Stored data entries
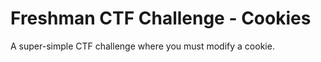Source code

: Freshman CTF Challenge - Cookies
================================

A super-simple CTF challenge where you must modify a cookie.
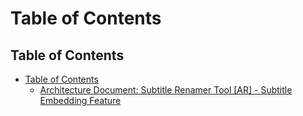 # Table of Contents

## Table of Contents

- [Table of Contents](#table-of-contents)
  - [Architecture Document: Subtitle Renamer Tool [AR] - Subtitle Embedding Feature](./architecture-document-subtitle-renamer-tool-ar-subtitle-embedding-feature.md)

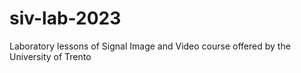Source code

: # siv-lab-2023
Laboratory lessons of Signal Image and Video course offered by the University of Trento
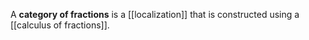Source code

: A **category of fractions** is a [[localization]] that is constructed using a [[calculus of fractions]].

▸ **EXERCISE DIRECTIONS**
Exact copies of all the entries are needed; output them without the pictures.

▸ **SOLUTION BELOW**
Source code

: Freshman CTF Challenge - Cookies
================================

A super-simple CTF challenge where you must modify a cookie.
 # Table of Contents

## Table of Contents

- [Table of Contents](#table-of-contents)
  - [Architecture Document: Subtitle Renamer Tool [AR] - Subtitle Embedding Feature](./architecture-document-subtitle-renamer-tool-ar-subtitle-embedding-feature.md)

Source code

: # siv-lab-2023
Laboratory lessons of Signal Image and Video course offered by the University of Trento
Source code

: A **category of fractions** is a [[localization]] that is constructed using a [[calculus of fractions]].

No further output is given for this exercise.